Recursive construction of biorthogonal polynomials for handling polynomial regression

TL;DR

This paper introduces a recursive method to construct biorthogonal polynomials for polynomial regression, improving stability and flexibility by leveraging existing orthogonal polynomials like Legendre, Laguerre, and Chebyshev.

Contribution

It presents a novel recursive approach for building biorthogonal polynomial bases that enhances stability and allows easy basis modification in polynomial regression.

Findings

Reduces instability in polynomial regression.

Enables easy basis upgrading and downgrading.

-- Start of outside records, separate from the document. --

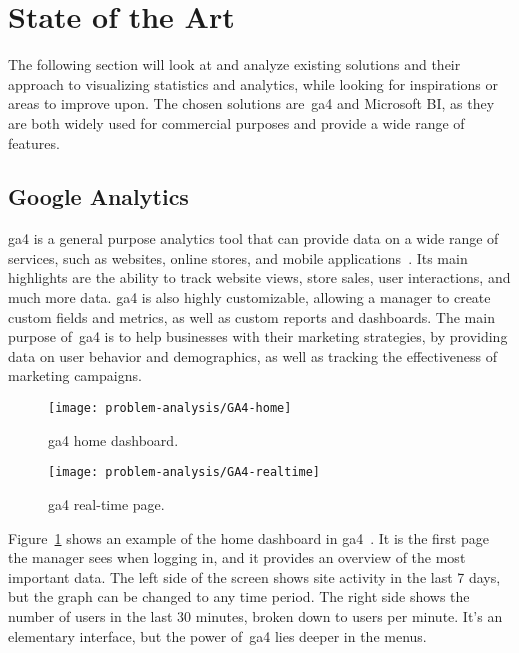 \section{State of the Art}\label{sec:state-of-the-art}

The following section will look at and analyze existing solutions and their approach to visualizing statistics and
analytics, while looking for inspirations or areas to improve upon.
The chosen solutions are~\acrlong{ga4} and Microsoft BI, as they are both widely used for commercial purposes and
provide a wide range of features.

\subsection{Google Analytics}\label{subsec:google-analytics}

\acrfull{ga4} is a general purpose analytics tool that can provide data on a wide range of services, such as websites,
online stores, and mobile applications~\cite{ga4}.
Its main highlights are the ability to track website views, store sales, user interactions, and much more data.
\acrshort{ga4} is also highly customizable, allowing a manager to create custom fields and metrics, as well as custom
reports and dashboards.
The main purpose of~\acrshort{ga4} is to help businesses with their marketing strategies, by providing data on user
behavior and demographics, as well as tracking the effectiveness of marketing campaigns.

\begin{figure}[H]
    \centering
    \texttt{[image: problem-analysis/GA4-home]}
    \caption{\acrshort{ga4} home dashboard.}\label{fig:GA4-dashboard}
\end{figure}

\begin{figure}[H]
    \centering
    \texttt{[image: problem-analysis/GA4-realtime]}
    \caption{\acrshort{ga4} real-time page.}\label{fig:GA4-realtime}
\end{figure}

Figure~\ref{fig:GA4-dashboard} shows an example of the home dashboard in \acrshort{ga4}~\cite{ga4-interface}.
It is the first page the manager sees when logging in, and it provides an overview of the most important data.
The left side of the screen shows site activity in the last 7 days, but the graph can be changed to any time period.
The right side shows the number of users in the last 30 minutes, broken down to users per minute.
It's an elementary interface, but the power of~\acrshort{ga4} lies deeper in the menus.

Demonstrates effectiveness with classical orthogonal polynomials.

Abstract

An adaptive procedure for constructing polynomials which are biorthogonal to the basis of monomials in the same finite-dimensional inner product space is proposed. By taking advantage of available orthogonal polynomials, the proposed methodology reduces the well-known instability problem arising from the matrix inversion involved in classical polynomial regression. The recurrent generation of the biorthogonal basis facilitates the upgrading of all its members to include an additional one. Moreover, it allows for a natural downgrading of the basis. This convenient feature leads to a straightforward approach for reducing the number of terms in the polynomial regression approximation. The merit of this approach is illustrated through a series of examples where the resulting biorthogonal basis is derived from Legendre, Laguerre, and Chebyshev orthogonal polynomials.